--- Work request ---
Repeat word for word, please, only the lines of the material from the one containing "freezes \(Y,Z\). Its" through its final line, both ends included.
[Working data Boundary: Start]
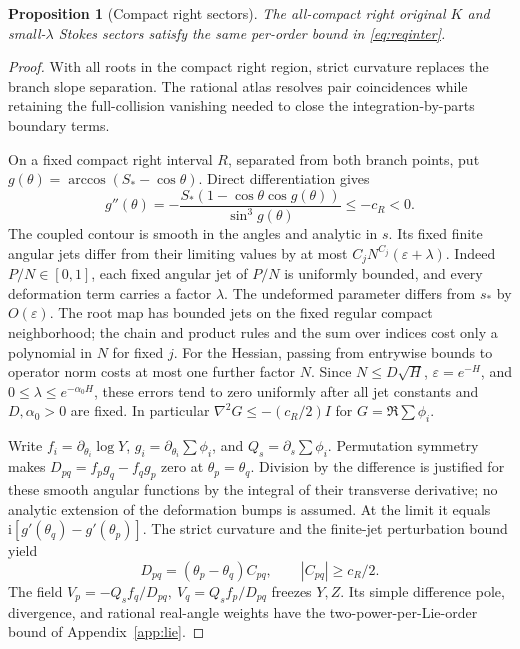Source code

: \documentclass[11pt]{article}
\numberwithin{equation}{section}
\newtheorem{proposition}[theorem]{Proposition}
\theoremstyle{definition}
\newcommand{\ii}{\mathrm i}
\newcommand{\eps}{\varepsilon}
\begin{document}
\begin{proposition}[Compact right sectors]\label{prop:compactR}
The all-compact right original \(K\) and small-\(\lambda\) Stokes
sectors satisfy the same per-order bound in \eqref{eq:reqinter}.
\end{proposition}
\begin{proof}
With all roots in the compact right region, strict curvature replaces the branch slope separation. The rational atlas resolves pair coincidences while retaining the full-collision vanishing needed to close the integration-by-parts boundary terms.

On a fixed compact right interval \(R\), separated from both branch
points, put \(g(\theta)=\arccos(S_*-\cos\theta)\). Direct differentiation
gives
\[
 g''(\theta)=-\frac{S_*(1-\cos\theta\cos g(\theta))}{\sin^3g(\theta)}
            \le-c_R<0 .
\]
The coupled contour is smooth in the angles and analytic in \(s\).
Its fixed finite angular jets differ from their limiting values by at most
\(C_jN^{C_j}(\eps+\lambda)\). Indeed \(P/N\in[0,1]\), each
fixed angular jet of \(P/N\) is uniformly bounded, and every
deformation term carries a factor \(\lambda\). The undeformed
parameter differs from \(s_*\) by \(O(\eps)\). The root map has
bounded jets on the fixed regular compact neighborhood; the chain
and product rules and the sum over indices cost only a polynomial
in \(N\) for fixed \(j\). For the Hessian, passing from entrywise
bounds to operator norm costs at most one further factor \(N\).
Since \(N\le D\sqrt H\), \(\eps=e^{-H}\), and
\(0\le\lambda\le e^{-\alpha_0H}\), these errors tend to zero
uniformly after all jet constants and \(D,\alpha_0>0\) are fixed.
In particular
\(\nabla^2 G\le-(c_R/2)I\) for \(G=\Re\sum\phi_i\).

Write \(f_i=\partial_{\theta_i}\log Y\), \(g_i=\partial_{\theta_i}\sum\phi_i\),
and \(Q_s=\partial_s\sum\phi_i\). Permutation symmetry makes
\(D_{pq}=f_pg_q-f_qg_p\) zero at \(\theta_p=\theta_q\).
Division by the difference is justified for these smooth angular
functions by the integral of their transverse derivative; no analytic
extension of the deformation bumps is assumed.
At the limit it equals \(\ii[g'(\theta_q)-g'(\theta_p)]\).
The strict curvature and the finite-jet perturbation bound yield
\[
 D_{pq}=(\theta_p-\theta_q)C_{pq},\qquad |C_{pq}|\ge c_R/2 .
\]
The field
\(V_p=-Q_sf_q/D_{pq},\ V_q=Q_sf_p/D_{pq}\)
freezes \(Y,Z\). Its simple difference pole, divergence, and
rational real-angle weights have the two-power-per-Lie-order
bound of Appendix~\ref{app:lie}.


\end{proof}
\end{document}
[Working data Boundary: End]
--- Output of the task ---
freezes \(Y,Z\). Its simple difference pole, divergence, and
rational real-angle weights have the two-power-per-Lie-order
bound of Appendix~\ref{app:lie}.


\end{proof}
\end{document}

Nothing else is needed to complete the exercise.